作者: 苏听风 | 来源:发表于2018-11-07 22:09 被阅读73次

    今年国庆时,回了一趟老家。

    那是多年来,第一次在非春节的时间回去。也有好几次为这趟归程感到忐忑,具体在忐忑什么,也是说不清的。我甚至都不太记得在家乡的秋天,应该穿什么样的衣服更为合适,于是胡乱地带着厚的薄的衣衫跳上回家的火车。

    有好几回,我都试图沿着村从头到尾走一遍,意为温故而知新。在一个清晨,我才走了一半,便在一片杂草中折返。四处冷清寂静,就连鸡鸣声也十分遥远。

    往后的几个清晨,我又去了更多的地方。山坡、小河、稻田、池塘、菜园……又猝不及防地遇见了小时候的玩伴。在一个晌午,我置身于村后一片田野的长毛草之中,我艰难地向前穿行,终于走到一个高坡,回头看到一片金黄的田地,天空湛蓝,熟悉的山山水水尽在眼前。

    第一次,我在心中升起了对于这片土地的热爱之情。

    是的,一种毫无征兆的仿佛站在大地中心的热爱。

    “一如《小王子》中的小王子,站在他的星球上,望着星系的天宇般。为不知该怎样向世界宣布,并使世人想念我家的那个村庄是世界的中心而苦恼、而孤独,而有一种无法扼制的要保守秘密的悲苦与悲凉。”

    在一堆不合时宜的衣物之中,我也带着阎连科先生的这本《田湖的孩子》一起回了家。显然,这是个正确的举动。上面的这段话,坐在午后的小院子里读来也犹为亲切。

    身在故乡,又来看他人写另一个故乡,是一种很奇怪的体验。就像一个处在婚姻之中的女人,在探听邻居家的故事一样。同时,在阅读中,于我,在此时此地,想确认心中的抵触应不应该、生根的匮乏感能不能消除、过去是否已不值得追问……归根结底,我想要有许多的答案。

    且不管这些答案正确与否,我带着严肃端正的心跟随着书中的文字,去阎连科先生的家乡---田湖去看了看。

    生于50年代末的阎连科先生在“年月雨”的章节中,用了很大的篇幅去写关于过去“革命”之事。我小时候也听过村里的老人家讲过些类似于“批斗”“破四旧”等事迹。村里人常常说起的,有一个老人家曾有一回看到天上飞过一架飞机,随口说这一定是外国飞机,就被“教育”了一天。

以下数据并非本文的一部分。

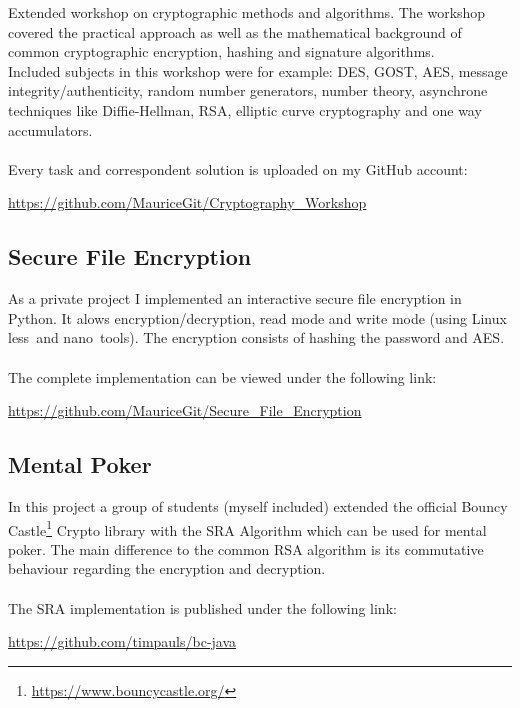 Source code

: \documentclass[a4paper, 12pt]{article}
\begin{document}
Extended workshop on cryptographic methods and algorithms. The workshop covered the practical approach as well as
the mathematical background of common cryptographic encryption, hashing and signature algorithms.
\\
Included subjects in this workshop were for example: DES, GOST, AES, message integrity/authenticity, random number
generators, number theory, asynchrone techniques like Diffie-Hellman, RSA, elliptic curve cryptography and one way
accumulators.
\\
\\
Every task and correspondent solution is uploaded on my GitHub account:

\begin{center}
	\url{https://github.com/MauriceGit/Cryptography_Workshop}
\end{center}

\newpage

\subsection{Secure File Encryption}

As a private project I implemented an interactive secure file encryption in Python. It alows encryption/decryption, read mode and write mode (using Linux \glq less\grq\  and \glq nano\grq\ tools). The encryption consists of hashing the password and AES.
\\
\\
The complete implementation can be viewed under the following link:

\begin{center}
	\url{https://github.com/MauriceGit/Secure_File_Encryption}
\end{center}


\subsection{Mental Poker}

In this project a group of students (myself included) extended the official Bouncy Castle\footnote{\url{https://www.bouncycastle.org/}} Crypto library with the SRA Algorithm which can be used
for mental poker. The main difference to the common RSA algorithm is its commutative behaviour regarding 
the encryption and decryption.
\\
\\
The SRA implementation is published under the following link:

\begin{center}
	\url{https://github.com/timpauls/bc-java}
\end{center}
\end{document}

    对于生于80年代的我来说,小时候认为或以称之为“革命”的事,就是改革开放掀起的南下打工潮。村里的青年男女们纷纷走向南方(当时好羡慕家有去深圳打工的人们),于是,贫富差距在此拉开。在对比之下,我对穷有了深刻的认识。

    在小院里读书的间歇,遇见曾经一起玩耍过的邻居亲戚、以及在桥上遇见过儿时的伙伴。好在,也都不讲当下的好与坏,并不尴尬地讲了一些过去的经历。各自的记忆自然有一些不同,就像脚下踩着那个修了又修的拱桥一般,新的模样,是在一次次的堆积中形成的。

    “少年的岁月,就像明亮而无方向的一和要河,遇到一块小石头也会改变流向;一如随意在田野、天空飞着的鸟,往东往西;往南往北,都是那样的没有目的、漫不经心,而又仓促地决定着,总是要把应该这样的,在一瞬间决定那样着……而成长,也正是靠这误错的台阶,才增高变大起来的。”

    上面这段话,是在《田湖的孩子》这本书中“见娜姑娘”章节中我最喜欢的部分。

    见娜姑娘是十来岁时的阎连科的小伙伴,他们一走玩耍、上学、冷战,在一次“芒果事件”中和好,后来又分开。这一章的少年故事写得极好,是一种不分年代感的玩伴相处的经历。我之所以如此喜欢这一章节,是因为我在这方面的短缺。沉默寡言不合群是我小时候的标签,我没有一个可以用来如此书写的少年友谊,更没能在小时候能和一个人推心置腹亦或恶言相向的回忆。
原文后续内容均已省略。